Exercise:
From the line with "- hotfix, metrics" through the final line of the entries below, write out each line exactly and nothing else.
--- Provided material Enclosed Below ---
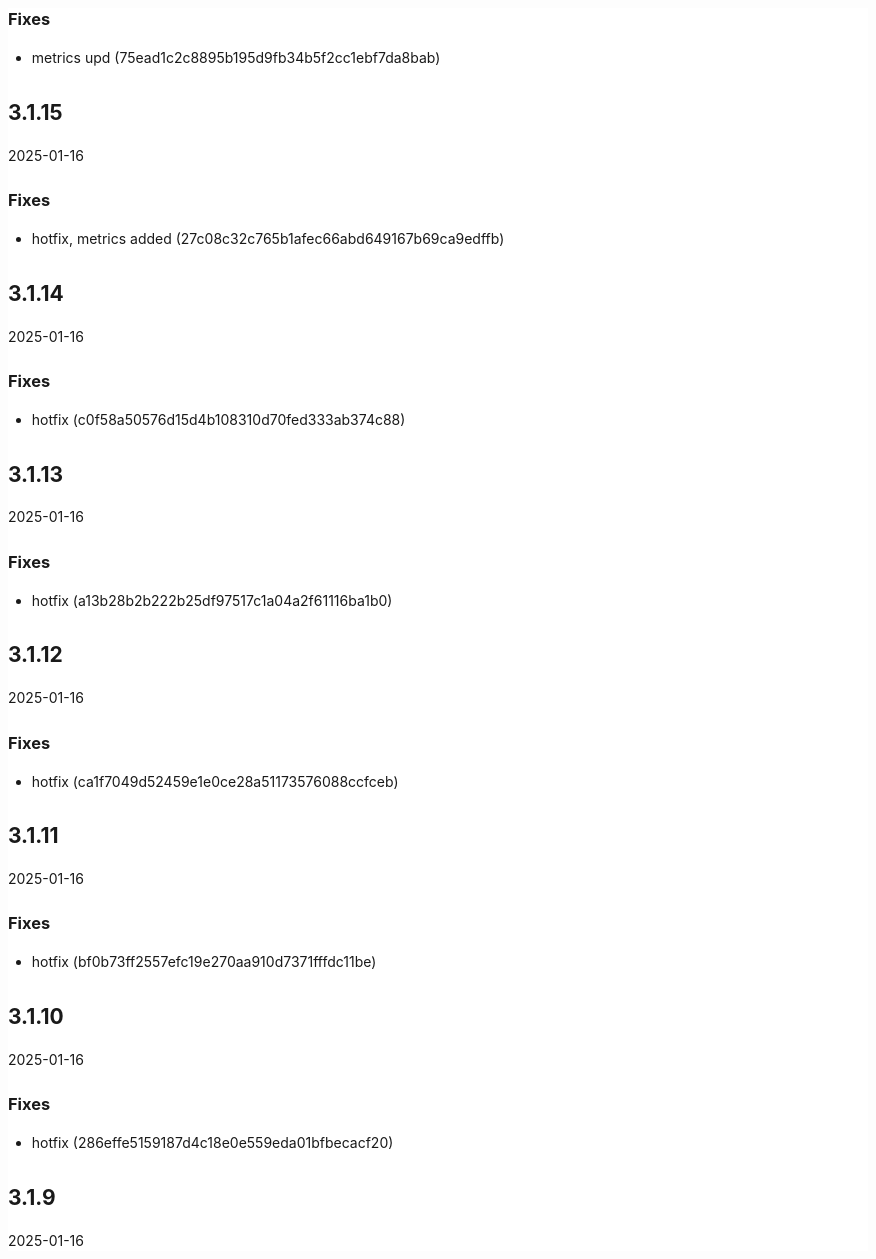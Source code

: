 ### Fixes

- metrics upd (75ead1c2c8895b195d9fb34b5f2cc1ebf7da8bab)

## 3.1.15
2025-01-16

### Fixes

- hotfix, metrics added (27c08c32c765b1afec66abd649167b69ca9edffb)

## 3.1.14
2025-01-16

### Fixes

- hotfix (c0f58a50576d15d4b108310d70fed333ab374c88)

## 3.1.13
2025-01-16

### Fixes

- hotfix (a13b28b2b222b25df97517c1a04a2f61116ba1b0)

## 3.1.12
2025-01-16

### Fixes

- hotfix (ca1f7049d52459e1e0ce28a51173576088ccfceb)

## 3.1.11
2025-01-16

### Fixes

- hotfix (bf0b73ff2557efc19e270aa910d7371fffdc11be)

## 3.1.10
2025-01-16

### Fixes

- hotfix (286effe5159187d4c18e0e559eda01bfbecacf20)

## 3.1.9
2025-01-16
--- End of Enclosed Provided material ---
Worked solution:
- hotfix, metrics added (27c08c32c765b1afec66abd649167b69ca9edffb)

## 3.1.14
2025-01-16

### Fixes

- hotfix (c0f58a50576d15d4b108310d70fed333ab374c88)

## 3.1.13
2025-01-16

### Fixes

- hotfix (a13b28b2b222b25df97517c1a04a2f61116ba1b0)

## 3.1.12
2025-01-16

### Fixes

- hotfix (ca1f7049d52459e1e0ce28a51173576088ccfceb)

## 3.1.11
2025-01-16

### Fixes

- hotfix (bf0b73ff2557efc19e270aa910d7371fffdc11be)

## 3.1.10
2025-01-16

### Fixes

- hotfix (286effe5159187d4c18e0e559eda01bfbecacf20)

## 3.1.9
2025-01-16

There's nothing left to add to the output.